Volcanic activity reported in 1993
Landsat remote sensing scanner

In an average year, about sixty volcanoes disgorge ash or lava over the Earth’s surface. Another three thousand or so, which lie dormant, could come to life. Volcanoes have been erupting for millennia, but the risk associated with these eruptions – the potential loss of lives and livelihoods – is increasing as populations mushroom near active craters from Italy to Indonesia. The past decade has seen the worst volcanic disasters since the start of the century, and 25 000 people were killed as a result of just three eruptions: El Chichon in Mexico (1982), Nevado del Ruiz in Colombia (1985) and Mount Pinatubo in the Philippines (1991). There is a pressing need to improve ways of forecasting eruptions. (see Graphic)

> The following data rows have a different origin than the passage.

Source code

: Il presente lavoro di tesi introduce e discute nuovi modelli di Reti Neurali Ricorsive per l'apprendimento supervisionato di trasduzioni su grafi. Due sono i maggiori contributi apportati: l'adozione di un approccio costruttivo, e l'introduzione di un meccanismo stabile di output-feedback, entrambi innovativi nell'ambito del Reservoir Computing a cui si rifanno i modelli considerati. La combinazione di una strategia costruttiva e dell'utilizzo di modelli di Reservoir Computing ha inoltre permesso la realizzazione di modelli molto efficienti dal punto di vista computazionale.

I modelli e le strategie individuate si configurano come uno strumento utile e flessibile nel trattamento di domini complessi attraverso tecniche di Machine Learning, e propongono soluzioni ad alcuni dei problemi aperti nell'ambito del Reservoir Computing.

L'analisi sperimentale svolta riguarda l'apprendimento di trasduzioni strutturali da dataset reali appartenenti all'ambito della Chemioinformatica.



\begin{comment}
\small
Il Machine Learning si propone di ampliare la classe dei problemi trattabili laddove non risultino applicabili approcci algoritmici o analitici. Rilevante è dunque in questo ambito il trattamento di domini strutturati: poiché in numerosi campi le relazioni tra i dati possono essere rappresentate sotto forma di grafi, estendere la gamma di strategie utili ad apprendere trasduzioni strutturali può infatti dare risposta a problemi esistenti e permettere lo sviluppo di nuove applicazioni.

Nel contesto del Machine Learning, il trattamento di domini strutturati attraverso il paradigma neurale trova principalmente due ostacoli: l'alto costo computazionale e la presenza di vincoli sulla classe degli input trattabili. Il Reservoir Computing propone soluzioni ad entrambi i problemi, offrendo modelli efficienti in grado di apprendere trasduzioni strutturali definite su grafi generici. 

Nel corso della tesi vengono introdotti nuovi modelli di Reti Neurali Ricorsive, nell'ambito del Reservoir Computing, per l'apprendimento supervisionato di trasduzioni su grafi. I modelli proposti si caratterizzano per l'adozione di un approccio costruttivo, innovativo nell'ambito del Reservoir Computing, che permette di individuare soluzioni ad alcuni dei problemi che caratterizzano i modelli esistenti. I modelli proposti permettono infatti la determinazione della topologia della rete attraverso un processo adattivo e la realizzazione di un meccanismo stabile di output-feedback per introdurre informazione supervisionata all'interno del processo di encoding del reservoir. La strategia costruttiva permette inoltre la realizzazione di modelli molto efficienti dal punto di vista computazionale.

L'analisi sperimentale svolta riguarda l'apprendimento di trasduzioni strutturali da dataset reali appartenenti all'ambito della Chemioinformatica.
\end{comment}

Although few, if any, volcanoes erupt without warning, most eruptions are not predicted because only a small fraction of active sites is under routine surveillance. The signs of unrest are often subtle, requiring sensitive instruments to detect them, or they are simply hidden from view within lofty summit craters. Also, volcanologists are hampered by their incomplete understanding of how physical factors, such as the movement of ground water, and the gas content, temperature and viscosity of the magma, trigger and influence the style of eruptions. While there are many theoretical models of volcanic activity, their link with observation remains weak. The size and inaccessibility of lava flows, and the vast plumes of ash, gases and aerosols propelled into the atmosphere by explosive eruptions, defy close measurement. But remote sensing satellites, in orbits hundreds, or even tens of thousands of kilometres above the Earth, can safely image any volcano that is not hidden beneath the sea, no matter how remote or active it is.FIG-mg18763901.jpg

Traditionally, volcanologists monitor volcanic activity by two principal methods. The first involves analysing patterns of earthquakes taking place within and beneath volcanoes; the second, tracking deformation of the ground surface. Seismic techniques rely on detecting the quivering of volcanoes caused by magma rising up from below. Ordinary seismometers can pick up the distinctive ‘harmonic tremors’ caused by magma flow. These movements can also make the volcano swell slightly, and this bulge can be measured by precise ground surveys. Unfortunately, only a relatively small number of volcanoes are subject to this kind of scrutiny. Nor is it practical to set up a monitoring team and its equipment at all potentially active sites.

But with modest computing facilities and access to satellite data, a team of volcanologists could regularly ‘visit’ numerous volcanoes, perhaps all those in a given country or region, without leaving the comfort of their observatory. They could provide information on the progress of erupting craters too dangerous to approach. Equally usefully, they could target sites whose signs of unrest warrant more intensive studies at ground level.

Precisely what remote sensing satellites can ‘see’ depends on their orbits, optics and, most of all, on the part of the electromagnetic spectrum to which their sensors are tuned. Images taken in the ultraviolet and microwave bands of the spectrum can reveal constituents of the atmosphere that the eye cannot see, such as water vapour and ozone. Infrared detectors are sensitive to the heat radiated by the Earth. And the transfer of heat from one place to another is a fundamental feature of volcanic activity.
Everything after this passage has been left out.